## AIM OF THE EXERCISE
Before copying, set the images aside; then transcribe every entry below exactly.
#### ENTRIES PROVIDED
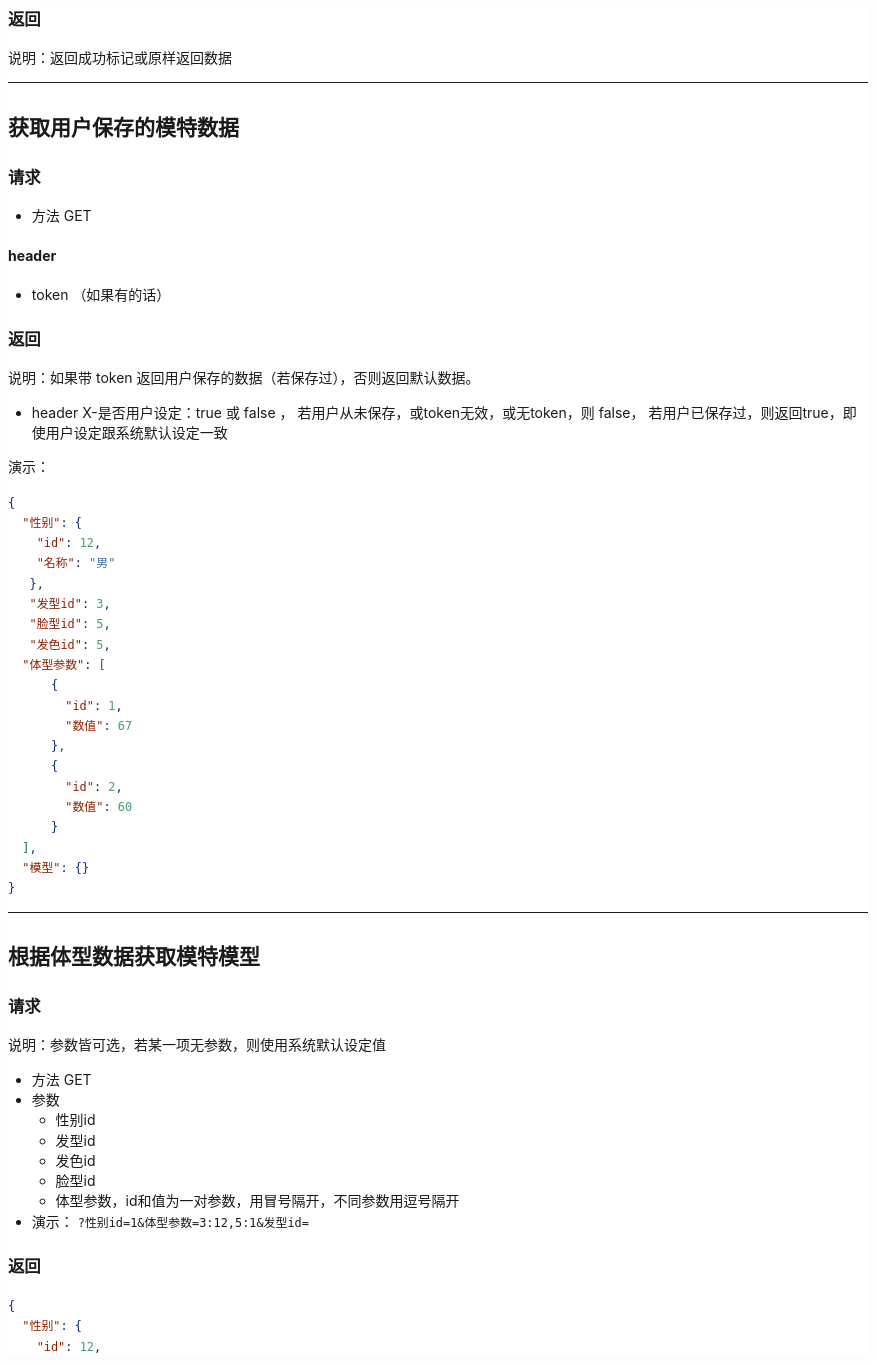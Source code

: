 ### 返回
说明：返回成功标记或原样返回数据

----------------------------------------------------------------------------
## 获取用户保存的模特数据

### 请求
* 方法 GET

#### header
* token （如果有的话）

### 返回
说明：如果带 token 返回用户保存的数据（若保存过），否则返回默认数据。

* header X-是否用户设定：true 或 false ，
若用户从未保存，或token无效，或无token，则 false，
若用户已保存过，则返回true，即使用户设定跟系统默认设定一致

演示：
```json
{
  "性别": {
    "id": 12,
    "名称": "男"
   },
   "发型id": 3,
   "脸型id": 5,
   "发色id": 5,
  "体型参数": [
      {
        "id": 1,
        "数值": 67
      },
      {
        "id": 2,
        "数值": 60
      }
  ],
  "模型": {}
}
```

----------------------------------------------------------------------------

## 根据体型数据获取模特模型
### 请求
说明：参数皆可选，若某一项无参数，则使用系统默认设定值
* 方法 GET
* 参数
    * 性别id
    * 发型id
    * 发色id
    * 脸型id
    * 体型参数，id和值为一对参数，用冒号隔开，不同参数用逗号隔开
* 演示： ````?性别id=1&体型参数=3:12,5:1&发型id=````
### 返回
```json
{
  "性别": {
    "id": 12,
```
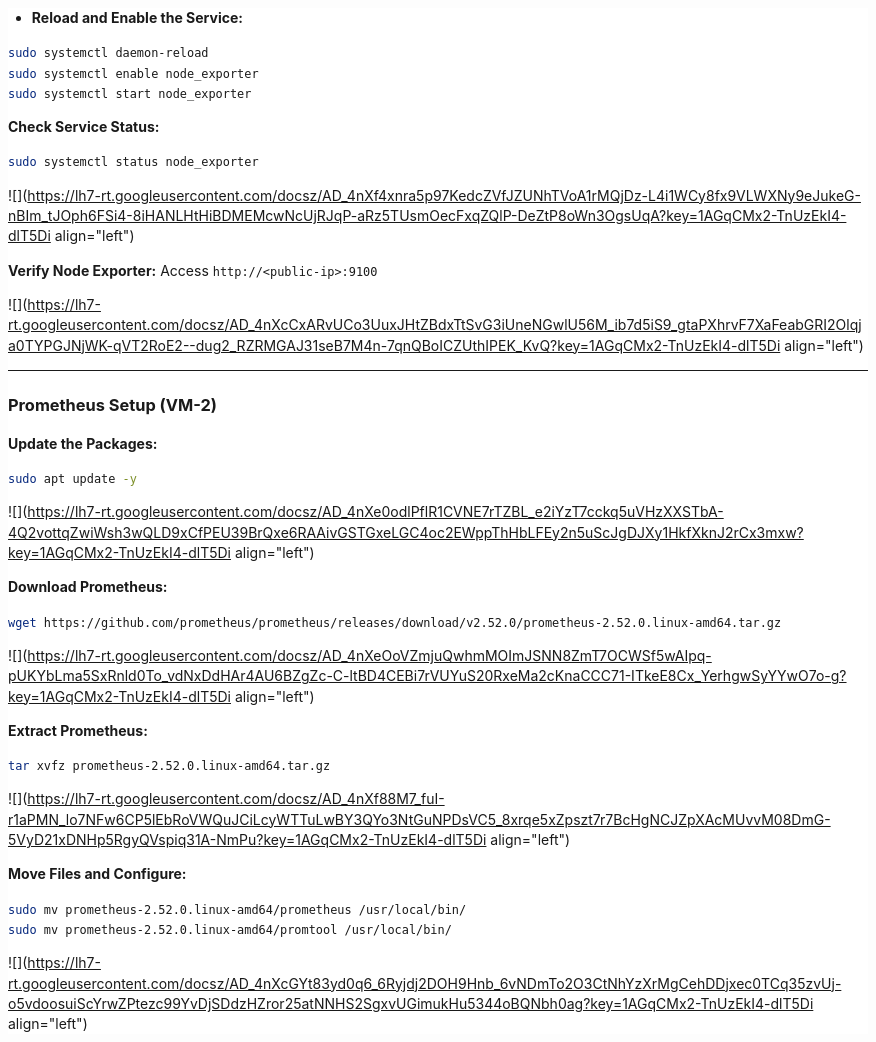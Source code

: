 * **Reload and Enable the Service:**
    

```bash
sudo systemctl daemon-reload
sudo systemctl enable node_exporter
sudo systemctl start node_exporter
```

**Check Service Status:**

```bash
sudo systemctl status node_exporter
```

![](https://lh7-rt.googleusercontent.com/docsz/AD_4nXf4xnra5p97KedcZVfJZUNhTVoA1rMQjDz-L4i1WCy8fx9VLWXNy9eJukeG-nBIm_tJOph6FSi4-8iHANLHtHiBDMEMcwNcUjRJqP-aRz5TUsmOecFxqZQlP-DeZtP8oWn3OgsUqA?key=1AGqCMx2-TnUzEkI4-dlT5Di align="left")

**Verify Node Exporter:** Access `http://<public-ip>:9100`

![](https://lh7-rt.googleusercontent.com/docsz/AD_4nXcCxARvUCo3UuxJHtZBdxTtSvG3iUneNGwlU56M_ib7d5iS9_gtaPXhrvF7XaFeabGRI2Olqja0TYPGJNjWK-qVT2RoE2--dug2_RZRMGAJ31seB7M4n-7qnQBoICZUthIPEK_KvQ?key=1AGqCMx2-TnUzEkI4-dlT5Di align="left")

---

### Prometheus Setup (VM-2)

**Update the Packages:**

```bash
sudo apt update -y
```

![](https://lh7-rt.googleusercontent.com/docsz/AD_4nXe0odlPflR1CVNE7rTZBL_e2iYzT7cckq5uVHzXXSTbA-4Q2vottqZwiWsh3wQLD9xCfPEU39BrQxe6RAAivGSTGxeLGC4oc2EWppThHbLFEy2n5uScJgDJXy1HkfXknJ2rCx3mxw?key=1AGqCMx2-TnUzEkI4-dlT5Di align="left")

**Download Prometheus:**

```bash
wget https://github.com/prometheus/prometheus/releases/download/v2.52.0/prometheus-2.52.0.linux-amd64.tar.gz
```

![](https://lh7-rt.googleusercontent.com/docsz/AD_4nXeOoVZmjuQwhmMOImJSNN8ZmT7OCWSf5wAIpq-pUKYbLma5SxRnld0To_vdNxDdHAr4AU6BZgZc-C-ltBD4CEBi7rVUYuS20RxeMa2cKnaCCC71-ITkeE8Cx_YerhgwSyYYwO7o-g?key=1AGqCMx2-TnUzEkI4-dlT5Di align="left")

**Extract Prometheus:**

```bash
tar xvfz prometheus-2.52.0.linux-amd64.tar.gz
```

![](https://lh7-rt.googleusercontent.com/docsz/AD_4nXf88M7_fuI-r1aPMN_lo7NFw6CP5lEbRoVWQuJCiLcyWTTuLwBY3QYo3NtGuNPDsVC5_8xrqe5xZpszt7r7BcHgNCJZpXAcMUvvM08DmG-5VyD21xDNHp5RgyQVspiq31A-NmPu?key=1AGqCMx2-TnUzEkI4-dlT5Di align="left")

**Move Files and Configure:**

```bash
sudo mv prometheus-2.52.0.linux-amd64/prometheus /usr/local/bin/
sudo mv prometheus-2.52.0.linux-amd64/promtool /usr/local/bin/
```

![](https://lh7-rt.googleusercontent.com/docsz/AD_4nXcGYt83yd0q6_6Ryjdj2DOH9Hnb_6vNDmTo2O3CtNhYzXrMgCehDDjxec0TCq35zvUj-o5vdoosuiScYrwZPtezc99YvDjSDdzHZror25atNNHS2SgxvUGimukHu5344oBQNbh0ag?key=1AGqCMx2-TnUzEkI4-dlT5Di align="left")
########
## RESULT OF THIS EXERCISE
Source code

: ### 返回
说明：返回成功标记或原样返回数据

----------------------------------------------------------------------------
## 获取用户保存的模特数据

### 请求
* 方法 GET

#### header
* token （如果有的话）

### 返回
说明：如果带 token 返回用户保存的数据（若保存过），否则返回默认数据。

* header X-是否用户设定：true 或 false ，
若用户从未保存，或token无效，或无token，则 false，
若用户已保存过，则返回true，即使用户设定跟系统默认设定一致

演示：
```json
{
  "性别": {
    "id": 12,
    "名称": "男"
   },
   "发型id": 3,
   "脸型id": 5,
   "发色id": 5,
  "体型参数": [
      {
        "id": 1,
        "数值": 67
      },
      {
        "id": 2,
        "数值": 60
      }
  ],
  "模型": {}
}
```

----------------------------------------------------------------------------

## 根据体型数据获取模特模型
### 请求
说明：参数皆可选，若某一项无参数，则使用系统默认设定值
* 方法 GET
* 参数
    * 性别id
    * 发型id
    * 发色id
    * 脸型id
    * 体型参数，id和值为一对参数，用冒号隔开，不同参数用逗号隔开
* 演示： ````?性别id=1&体型参数=3:12,5:1&发型id=````
### 返回
```json
{
  "性别": {
    "id": 12,
```
Source code

: * **Reload and Enable the Service:**
    

```bash
sudo systemctl daemon-reload
sudo systemctl enable node_exporter
sudo systemctl start node_exporter
```

**Check Service Status:**

```bash
sudo systemctl status node_exporter
```

![](https://lh7-rt.googleusercontent.com/docsz/AD_4nXf4xnra5p97KedcZVfJZUNhTVoA1rMQjDz-L4i1WCy8fx9VLWXNy9eJukeG-nBIm_tJOph6FSi4-8iHANLHtHiBDMEMcwNcUjRJqP-aRz5TUsmOecFxqZQlP-DeZtP8oWn3OgsUqA?key=1AGqCMx2-TnUzEkI4-dlT5Di align="left")

**Verify Node Exporter:** Access `http://<public-ip>:9100`

![](https://lh7-rt.googleusercontent.com/docsz/AD_4nXcCxARvUCo3UuxJHtZBdxTtSvG3iUneNGwlU56M_ib7d5iS9_gtaPXhrvF7XaFeabGRI2Olqja0TYPGJNjWK-qVT2RoE2--dug2_RZRMGAJ31seB7M4n-7qnQBoICZUthIPEK_KvQ?key=1AGqCMx2-TnUzEkI4-dlT5Di align="left")

---

### Prometheus Setup (VM-2)

**Update the Packages:**

```bash
sudo apt update -y
```

![](https://lh7-rt.googleusercontent.com/docsz/AD_4nXe0odlPflR1CVNE7rTZBL_e2iYzT7cckq5uVHzXXSTbA-4Q2vottqZwiWsh3wQLD9xCfPEU39BrQxe6RAAivGSTGxeLGC4oc2EWppThHbLFEy2n5uScJgDJXy1HkfXknJ2rCx3mxw?key=1AGqCMx2-TnUzEkI4-dlT5Di align="left")

**Download Prometheus:**

```bash
wget https://github.com/prometheus/prometheus/releases/download/v2.52.0/prometheus-2.52.0.linux-amd64.tar.gz
```

![](https://lh7-rt.googleusercontent.com/docsz/AD_4nXeOoVZmjuQwhmMOImJSNN8ZmT7OCWSf5wAIpq-pUKYbLma5SxRnld0To_vdNxDdHAr4AU6BZgZc-C-ltBD4CEBi7rVUYuS20RxeMa2cKnaCCC71-ITkeE8Cx_YerhgwSyYYwO7o-g?key=1AGqCMx2-TnUzEkI4-dlT5Di align="left")

**Extract Prometheus:**

```bash
tar xvfz prometheus-2.52.0.linux-amd64.tar.gz
```

![](https://lh7-rt.googleusercontent.com/docsz/AD_4nXf88M7_fuI-r1aPMN_lo7NFw6CP5lEbRoVWQuJCiLcyWTTuLwBY3QYo3NtGuNPDsVC5_8xrqe5xZpszt7r7BcHgNCJZpXAcMUvvM08DmG-5VyD21xDNHp5RgyQVspiq31A-NmPu?key=1AGqCMx2-TnUzEkI4-dlT5Di align="left")

**Move Files and Configure:**

```bash
sudo mv prometheus-2.52.0.linux-amd64/prometheus /usr/local/bin/
sudo mv prometheus-2.52.0.linux-amd64/promtool /usr/local/bin/
```

![](https://lh7-rt.googleusercontent.com/docsz/AD_4nXcGYt83yd0q6_6Ryjdj2DOH9Hnb_6vNDmTo2O3CtNhYzXrMgCehDDjxec0TCq35zvUj-o5vdoosuiScYrwZPtezc99YvDjSDdzHZror25atNNHS2SgxvUGimukHu5344oBQNbh0ag?key=1AGqCMx2-TnUzEkI4-dlT5Di align="left")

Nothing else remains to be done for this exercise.